→ **WHAT THIS TASK INVOLVES**:
Each line of the data that includes the string "frac" is to be copied out.

→ **DATA SUPPLIED**:
*** Begin section ***

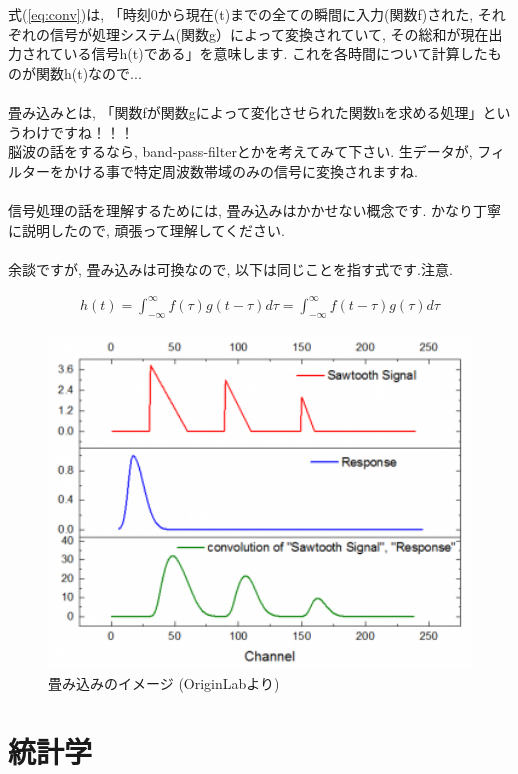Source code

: \documentclass[11pt,a4paper]{jreport}
\begin{document}
式(\ref{eq:conv})は, 「時刻0から現在(t)までの全ての瞬間に入力(関数f)された, それぞれの信号が処理システム(関数g）によって変換されていて, その総和が現在出力されている信号h(t)である」を意味します. これを各時間について計算したものが関数h(t)なので...\\
\\
畳み込みとは, 「関数fが関数gによって変化させられた関数hを求める処理」というわけですね！！！\\
脳波の話をするなら, band-pass-filterとかを考えてみて下さい. 生データが, フィルターをかける事で特定周波数帯域のみの信号に変換されますね. \\
\\
信号処理の話を理解するためには, 畳み込みはかかせない概念です. かなり丁寧に説明したので, 頑張って理解してください.\\
\\
余談ですが, 畳み込みは可換なので, 以下は同じことを指す式です.注意.

\begin{eqnarray}
h(t) = \int^{\infty}_{-\infty} f(\tau) g(t - \tau) d\tau=
 \int^{\infty}_{-\infty} f(t-\tau) g(\tau) d\tau
\end{eqnarray}

\begin{figure}[H]
\label{im:convolution}
  \centering
  \includegraphics[width=120mm,bb=0 0 350 276]{figures/Convolution.png}
  \caption{畳み込みのイメージ (OriginLabより)}
\end{figure}

\chapter{統計学}
\end{document}
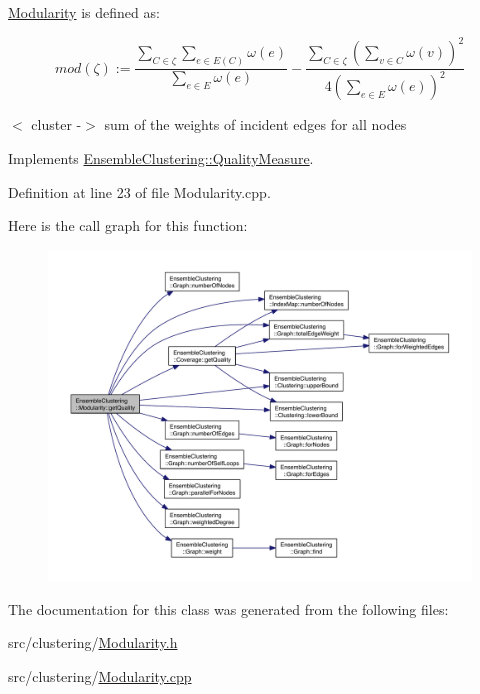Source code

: \hyperlink{class_ensemble_clustering_1_1_modularity}{Modularity} is defined as\-: \begin{DoxyVerb}$$mod(\zeta) := \frac{\sum_{C \in \zeta} \sum_{ e \in E(C) } \omega(e)}{\sum_{e \in E} \omega(e)}
- \frac{ \sum_{C \in \zeta}( \sum_{v \in C} \omega(v) )^2 }{4( \sum_{e \in E} \omega(e) )^2 }$$\end{DoxyVerb}
 $<$ cluster -\/$>$ sum of the weights of incident edges for all nodes 

Implements \hyperlink{class_ensemble_clustering_1_1_quality_measure_aadeac7e03b1fa099669d3b1e93edd1e9}{Ensemble\-Clustering\-::\-Quality\-Measure}.



Definition at line 23 of file Modularity.\-cpp.



Here is the call graph for this function\-:
\nopagebreak
\begin{figure}[H]
\begin{center}
\leavevmode
\includegraphics[width=350pt]{class_ensemble_clustering_1_1_modularity_a90ed724bb4be6b25207620c20c4be962_cgraph}
\end{center}
\end{figure}




The documentation for this class was generated from the following files\-:\begin{DoxyCompactItemize}
\item 
src/clustering/\hyperlink{_modularity_8h}{Modularity.\-h}\item 
src/clustering/\hyperlink{_modularity_8cpp}{Modularity.\-cpp}\end{DoxyCompactItemize}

*** End section ***

→ **SOLUTION FOR THIS TASK**:
: \hyperlink{class_ensemble_clustering_1_1_modularity}{Modularity} is defined as\-: \begin{DoxyVerb}$$mod(\zeta) := \frac{\sum_{C \in \zeta} \sum_{ e \in E(C) } \omega(e)}{\sum_{e \in E} \omega(e)}
- \frac{ \sum_{C \in \zeta}( \sum_{v \in C} \omega(v) )^2 }{4( \sum_{e \in E} \omega(e) )^2 }$$\end{DoxyVerb}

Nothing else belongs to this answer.